Boy Pablo (stylized as boy pablo) is the indie pop music project of Chilean–Norwegian singer songwriter Nicolas Muñoz. In the recording studio,  Muñoz writes, records, performs, and produces all of the project's music. As a touring act, Boy Pablo currently consists of Nicolás Muñoz (guitar, vocals), Gabriel Muñoz (lead guitar), Judah Kubendran (bass guitar) and Esteban Muñoz (drums).

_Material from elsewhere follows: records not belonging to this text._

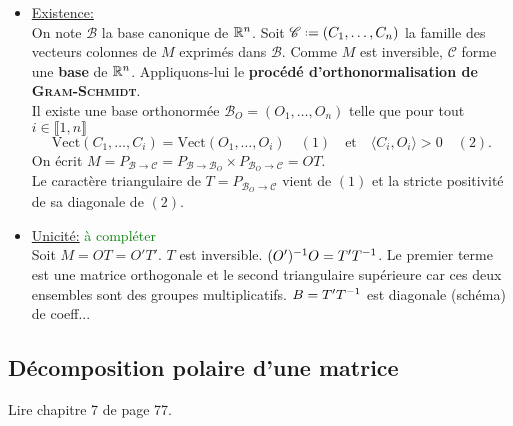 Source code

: \begin{preuve}
    \begin{itemize}
        \item \underline{Existence:} \\
        On note $\mathscr{B}$ la base canonique de $\mathbb{R}^n$. Soit $\mathscr{C} \defeq (C_1, \dots, C_n)$ la famille des vecteurs colonnes de $M$ exprimés dans $\mathscr{B}$. Comme $M$ est inversible, $\mathscr{C}$ forme une \textbf{base} de $\mathbb{R}^n$. Appliquons-lui le \textbf{procédé d'orthonormalisation de \textsc{Gram}-\textsc{Schmidt}}. \\
        Il existe une base orthonormée $\mathscr{B}_O = (O_1, \dots, O_n)$ telle que pour tout $i \in \llbracket 1, n \rrbracket$
        $$\mathrm{Vect}(C_1, \dots, C_i) = \mathrm{Vect}(O_1,\dots, O_i) \quad (1) \quad \text{et} \quad \langle C_i, O_i \rangle > 0 \quad (2).$$
        On écrit $M = P_{\mathscr{B} \to \mathscr{C}} = P_{\mathscr{B} \to \mathscr{B}_O} \times P_{\mathscr{B}_O \to \mathscr{C}} = OT$. \\
        Le caractère triangulaire de $T = P_{\mathscr{B}_O \to \mathscr{C}}$ vient de $(1)$ et la stricte positivité de sa diagonale de $(2)$.
        \item \underline{Unicité:} \textcolor{green}{à compléter} \\
        Soit $M = OT = O'T'$. $T$ est inversible. $(O')^{-1}O =T'T^{-1}$. Le premier terme est une matrice orthogonale et le second triangulaire supérieure car ces deux ensembles sont des groupes multiplicatifs. $B = T'T^{-1}$ est diagonale (schéma) de coeff...
    \end{itemize} 
\end{preuve}

\subsection{Décomposition polaire d'une matrice}
Lire chapitre 7 de \cite{matrices} page 77.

Boy Pablo gained attention in late 2017 after the music video for the song "Everytime" gained international popularity on YouTube's algorithm. The duology concept EPs Roy Pablo (2017) and Soy Pablo (2018) were released under Boy Pablo's own independent label 777 MUSIC. Their debut studio album, Wachito Rico was released in October 2020. Out of nominations for six Norwegian Grammy Awards, Boy Pablo has won two, and has additionally been nominated for three GAFFA Awards and one P3 Gull award, having won the latter.

Early life 
Nicolás Pablo Rivera Muñoz (born 29 November 1998) grew up in Bergen after his Chilean parents immigrated to Norway in the 1980s. Born into a musical family as the youngest child, his father and brother were both multi-instrumentalists and helped teach him how to play guitar, drums, bass guitar and piano. He attended secondary school at Kongshaug Upper Secondary School of Music, a music boarding school in nearby Os. He and his parents moved to Os, Hordaland when he started secondary school, two years prior to January 2017.

History

2015–2016: Career beginnings 
Muñoz began the "Boy Pablo" project in December 2015, and released its debut single "Flowers" in January 2016. Boy Pablo played its first-ever gig as a warm-up band for Tellef Raabe (brother of Norwegian singer Sigrid) at Hulen in April 2016. In September 2016, they performed as part of the Vill Vill Vest festival in Bergen. Boy Pablo as a group gained immense national popularity after receiving a Bergenfest scholarship of 35 thousand kroner in November 2016. Alongside this scholarship, the group additionally won their own headlining gig as well as a performance at the 2017 Bergenfest.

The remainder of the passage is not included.